BEGIN

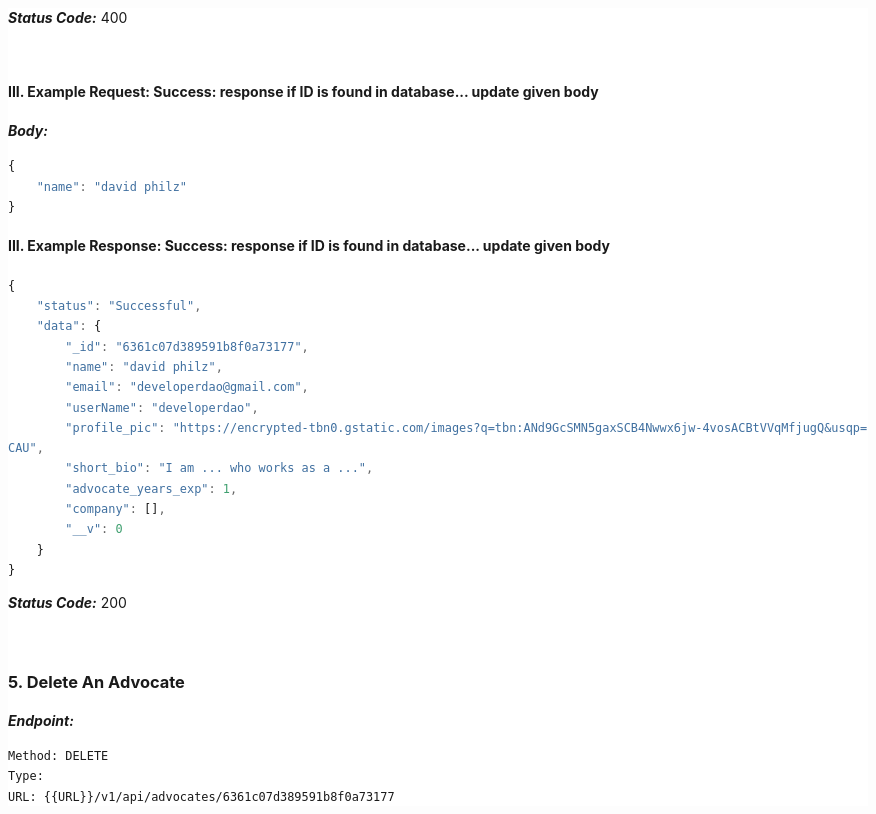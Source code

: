 
***Status Code:*** 400

<br>



#### III. Example Request: Success: response if ID is found in database... update given body



***Body:***

```js        
{
    "name": "david philz"
}
```



#### III. Example Response: Success: response if ID is found in database... update given body
```js
{
    "status": "Successful",
    "data": {
        "_id": "6361c07d389591b8f0a73177",
        "name": "david philz",
        "email": "developerdao@gmail.com",
        "userName": "developerdao",
        "profile_pic": "https://encrypted-tbn0.gstatic.com/images?q=tbn:ANd9GcSMN5gaxSCB4Nwwx6jw-4vosACBtVVqMfjugQ&usqp=CAU",
        "short_bio": "I am ... who works as a ...",
        "advocate_years_exp": 1,
        "company": [],
        "__v": 0
    }
}
```


***Status Code:*** 200

<br>



### 5. Delete An Advocate



***Endpoint:***

```bash
Method: DELETE
Type: 
URL: {{URL}}/v1/api/advocates/6361c07d389591b8f0a73177
```
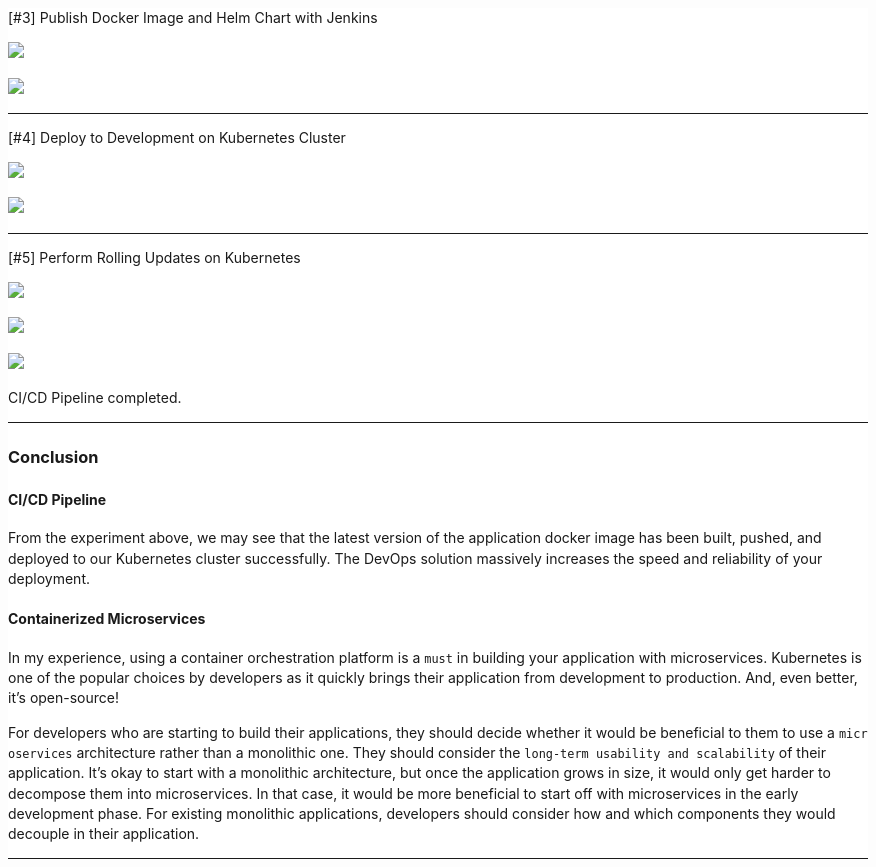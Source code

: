 [#3] Publish Docker Image and Helm Chart with Jenkins

![](https://objectstorage.ap-tokyo-1.oraclecloud.com/n/nrmjjlvckvsb/b/blog-content-20211009/o/post-21-Screen-Shot-2020-12-30-at-5.56.59-PM-2048x956.png)

![](https://objectstorage.ap-tokyo-1.oraclecloud.com/n/nrmjjlvckvsb/b/blog-content-20211009/o/post-21-Screen-Shot-2020-12-30-at-6.01.36-PM-2048x836.png)

---

[#4] Deploy to Development on Kubernetes Cluster

![](https://objectstorage.ap-tokyo-1.oraclecloud.com/n/nrmjjlvckvsb/b/blog-content-20211009/o/post-21-Screen-Shot-2020-12-30-at-6.04.28-PM-2048x866.png)

![](https://objectstorage.ap-tokyo-1.oraclecloud.com/n/nrmjjlvckvsb/b/blog-content-20211009/o/post-21-Screen-Shot-2020-12-30-at-6.22.02-PM-2048x873.png)

---

[#5] Perform Rolling Updates on Kubernetes

![](https://objectstorage.ap-tokyo-1.oraclecloud.com/n/nrmjjlvckvsb/b/blog-content-20211009/o/post-21-Screen-Shot-2020-12-30-at-5.59.07-PM-2048x996.png)

![](https://objectstorage.ap-tokyo-1.oraclecloud.com/n/nrmjjlvckvsb/b/blog-content-20211009/o/post-21-Screen-Shot-2020-12-30-at-5.57.29-PM-2048x945.png)

![](https://objectstorage.ap-tokyo-1.oraclecloud.com/n/nrmjjlvckvsb/b/blog-content-20211009/o/post-21-Screen-Shot-2020-12-30-at-5.58.31-PM-2048x871.png)

CI/CD Pipeline completed.

---

### Conclusion

#### CI/CD Pipeline

From the experiment above, we may see that the latest version of the application docker image has been built, pushed, and deployed to our Kubernetes cluster successfully. The DevOps solution massively increases the speed and reliability of your deployment.

#### Containerized Microservices

In my experience, using a container orchestration platform is a `must` in building your application with microservices. Kubernetes is one of the popular choices by developers as it quickly brings their application from development to production. And, even better, it’s open-source!

For developers who are starting to build their applications, they should decide whether it would be beneficial to them to use a `microservices` architecture rather than a monolithic one. They should consider the `long-term usability and scalability` of their application. It’s okay to start with a monolithic architecture, but once the application grows in size, it would only get harder to decompose them into microservices. In that case, it would be more beneficial to start off with microservices in the early development phase. For existing monolithic applications, developers should consider how and which components they would decouple in their application.

---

END

● Task prompt:
Search the material above for "your". Pull out each line where it shows up.

● Answer to the exercise:
From the experiment above, we may see that the latest version of the application docker image has been built, pushed, and deployed to our Kubernetes cluster successfully. The DevOps solution massively increases the speed and reliability of your deployment.
In my experience, using a container orchestration platform is a `must` in building your application with microservices. Kubernetes is one of the popular choices by developers as it quickly brings their application from development to production. And, even better, it’s open-source!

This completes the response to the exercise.